Write out every record below exactly as it appears, omitting the pictures.

- Supplied material -
'''

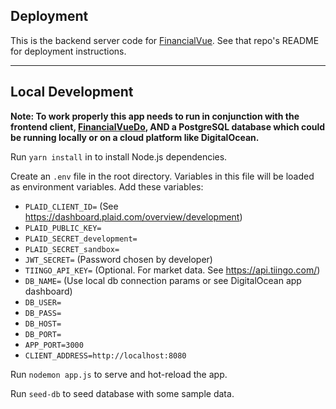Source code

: ## Deployment

This is the backend server code for [FinancialVue](https://github.com/blairun/FinancialVueDo). See that repo's README for deployment instructions.

---
## Local Development

**Note: To work properly this app needs to run in conjunction with the frontend client, [FinancialVueDo](https://github.com/blairun/FinancialVueDo), AND a PostgreSQL database which could be running locally or on a cloud platform like DigitalOcean.**

Run `yarn install` in to install Node.js dependencies.

Create an `.env` file in the root directory. Variables in this file will be loaded as environment variables. Add these variables:

- `PLAID_CLIENT_ID=` (See https://dashboard.plaid.com/overview/development)
- `PLAID_PUBLIC_KEY=`
- `PLAID_SECRET_development=`
- `PLAID_SECRET_sandbox=`
- `JWT_SECRET=` (Password chosen by developer)
- `TIINGO_API_KEY=` (Optional. For market data. See https://api.tiingo.com/)
- `DB_NAME=` (Use local db connection params or see DigitalOcean app dashboard)
- `DB_USER=`
- `DB_PASS=`
- `DB_HOST=`
- `DB_PORT=`
- `APP_PORT=3000`
- `CLIENT_ADDRESS=http://localhost:8080`

Run `nodemon app.js` to serve and hot-reload the app.

Run `seed-db` to seed database with some sample data.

'''

- Exercise output -
Source code

: ## Deployment

This is the backend server code for [FinancialVue](https://github.com/blairun/FinancialVueDo). See that repo's README for deployment instructions.

---
## Local Development

**Note: To work properly this app needs to run in conjunction with the frontend client, [FinancialVueDo](https://github.com/blairun/FinancialVueDo), AND a PostgreSQL database which could be running locally or on a cloud platform like DigitalOcean.**

Run `yarn install` in to install Node.js dependencies.

Create an `.env` file in the root directory. Variables in this file will be loaded as environment variables. Add these variables:

- `PLAID_CLIENT_ID=` (See https://dashboard.plaid.com/overview/development)
- `PLAID_PUBLIC_KEY=`
- `PLAID_SECRET_development=`
- `PLAID_SECRET_sandbox=`
- `JWT_SECRET=` (Password chosen by developer)
- `TIINGO_API_KEY=` (Optional. For market data. See https://api.tiingo.com/)
- `DB_NAME=` (Use local db connection params or see DigitalOcean app dashboard)
- `DB_USER=`
- `DB_PASS=`
- `DB_HOST=`
- `DB_PORT=`
- `APP_PORT=3000`
- `CLIENT_ADDRESS=http://localhost:8080`

Run `nodemon app.js` to serve and hot-reload the app.

Run `seed-db` to seed database with some sample data.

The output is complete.